The Aches and Pains of Pregnancy
It is an unfortunate but inevitable fact that a majority of pregnant women will experience back pain at some point in their pregnancy. There are many remedies that can relieve the aches and discomfort of pregnancy, while preventing it from becoming a long-lasting predicament.
Women with pre-existing back pain prior to pregnancy have an easier time adjusting to the discomfort as the pregnancy develops. Proper medical advice and treatment can prevent back pain from becoming a complication when labor occurs.
Causes of Pregnancy Back Pain
Two categories of back pain during pregnancy are caused by:
1.) Strained ligaments, muscles, discs and joints – caused by poor posture, incorrect lifting methods, weak or taut muscles, or injury, this type of back pain can occur with people even before pregnancy. Symptoms worsen at the end of the day or after standing for long periods of time, due to muscle fatigue and stretched ligaments from the combined weight of both the body and the baby.
A minority of pregnant women may experience symptoms of sciatica during the course of their pregnancy. This stems from inflammation or back pressure which causes pain in the sciatic nerve. Other symptoms include tingling, weakness, backaches, and pain traveling down one leg. There is a common misconception that it is the baby’s weight that puts pressure on a nerve, however sciatica is a disorder which may occur whether the pregnancy exists or not.
2.) Pelvic Girdle Pain (PGP) – this back pain is pregnancy-related and may need to be treated differently from standard back pain. A majority of pregnant women who experience back pain during pregnancy suffer from this ailment.
Pain symptoms located around the area of the pubic bone may signal the onset of Symphysis Pubis Dysfunction (SPD). It is advised to consult a qualified physiotherapist well-versed in the area of women’s health to make a correct diagnosis for these conditions.
Preventing Back Pain
By making sure the body is fit and healthy before getting pregnant can help prevent back pain. Even if pregnancy has already occurred, keeping fit is still possible through exercise specially tailored for pregnant women (refer to antenatal fitness portion). These exercises can lower the risks of developing pregnancy-related back pain. Women unaccustomed to exercise are advised to take it slow.
Keeping a moderate exercise regimen, having the correct posture, refraining from lifting heavy objects, and taking good care of the back can ensure the prevention of pregnancy-related back pain. If lifting is unavoidable, knees should be bent, the back kept straight, and the object held close to the body as possible.

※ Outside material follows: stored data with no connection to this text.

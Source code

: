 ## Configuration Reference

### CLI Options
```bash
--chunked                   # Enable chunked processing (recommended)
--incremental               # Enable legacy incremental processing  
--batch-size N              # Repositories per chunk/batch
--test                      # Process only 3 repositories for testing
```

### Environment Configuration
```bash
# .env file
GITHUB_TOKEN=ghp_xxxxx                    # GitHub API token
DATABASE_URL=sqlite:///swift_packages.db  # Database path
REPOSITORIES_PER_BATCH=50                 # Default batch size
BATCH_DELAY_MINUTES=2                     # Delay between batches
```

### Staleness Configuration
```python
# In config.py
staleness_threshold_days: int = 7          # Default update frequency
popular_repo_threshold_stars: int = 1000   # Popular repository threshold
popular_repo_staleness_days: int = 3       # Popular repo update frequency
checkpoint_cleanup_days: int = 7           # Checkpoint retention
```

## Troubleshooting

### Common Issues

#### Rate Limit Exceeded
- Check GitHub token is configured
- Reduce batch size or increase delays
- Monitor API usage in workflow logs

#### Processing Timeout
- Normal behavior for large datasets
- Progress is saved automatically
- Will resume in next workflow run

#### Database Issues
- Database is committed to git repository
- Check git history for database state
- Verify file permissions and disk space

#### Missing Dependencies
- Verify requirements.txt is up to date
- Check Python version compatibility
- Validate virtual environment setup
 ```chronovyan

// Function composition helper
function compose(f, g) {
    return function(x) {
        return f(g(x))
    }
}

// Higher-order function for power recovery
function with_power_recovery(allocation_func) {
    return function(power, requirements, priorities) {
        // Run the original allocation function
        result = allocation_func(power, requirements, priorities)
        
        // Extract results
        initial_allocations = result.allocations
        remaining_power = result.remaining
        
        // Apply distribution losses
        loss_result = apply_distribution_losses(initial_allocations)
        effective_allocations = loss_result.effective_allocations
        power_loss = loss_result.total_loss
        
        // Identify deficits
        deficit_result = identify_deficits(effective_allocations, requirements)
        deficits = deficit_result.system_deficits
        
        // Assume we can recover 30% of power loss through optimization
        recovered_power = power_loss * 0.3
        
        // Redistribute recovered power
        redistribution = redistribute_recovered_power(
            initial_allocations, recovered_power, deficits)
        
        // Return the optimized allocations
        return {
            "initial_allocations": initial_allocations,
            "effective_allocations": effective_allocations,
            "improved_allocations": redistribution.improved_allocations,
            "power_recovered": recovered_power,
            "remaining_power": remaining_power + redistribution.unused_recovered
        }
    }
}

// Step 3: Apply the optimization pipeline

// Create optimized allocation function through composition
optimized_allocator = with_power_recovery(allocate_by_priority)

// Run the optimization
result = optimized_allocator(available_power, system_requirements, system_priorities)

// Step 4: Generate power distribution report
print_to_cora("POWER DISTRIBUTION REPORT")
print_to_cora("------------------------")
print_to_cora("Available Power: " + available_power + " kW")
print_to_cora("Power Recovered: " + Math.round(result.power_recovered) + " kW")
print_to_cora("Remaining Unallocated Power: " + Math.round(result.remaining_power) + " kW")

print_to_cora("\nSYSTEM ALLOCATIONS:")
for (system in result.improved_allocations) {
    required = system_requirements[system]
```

Ways to Alleviate Back Pain
1.) Taking care of the back (refer to “Protecting Your Back and Pelvis During Pregnancy” for more information).
2.) Massage – particularly when performed on the lower back, massage can result in considerable relief for tired and aching muscles. One relaxing method is to lean over the back of a chair or lie on one side while the muscles on both sides of the lower spine are massaged. Massage performed by a massage therapist, a midwife, or a physiotherapist may further relieve back pain.
3.) Heat and water – taking a warm and soothing bath, using a hot pack, or even a warm water shower can alleviate symptoms of back pain.
4.) Wearing a support belt – a maternity or support belt can help hold up the baby’s weight, easing the strain on the stomach and back muscles.
5.) Using a support pillow – sleeping on one side with a wedged-shaped pillow beneath the tummy can lessen back pain.
6.) Strength and stability exercises – exercises involving the pelvis and lower abdominals can strengthen back and stomach muscles to help support the baby’s weight. One example of a simple and safe abdominal exercise involves getting down on the floor on the hands and knees, making sure the back is in a level position. While breathing in and out, the belly button is pulled in towards the spine and the back held immobile for 5 to 10 seconds. The stomach muscles are then allowed to relax after each contraction.
7.) Having a good posture – this helps particularly if pain symptoms are centred on the tailbone, or coccyx. Slouching should be avoided, and the back should be arched whenever possible. It is advisable use a cushion or a cushioned ring to make sitting more comfortable.
8.) Aqua-natal classes – according to research, these water exercises can significantly decrease pregnancy-related back pain.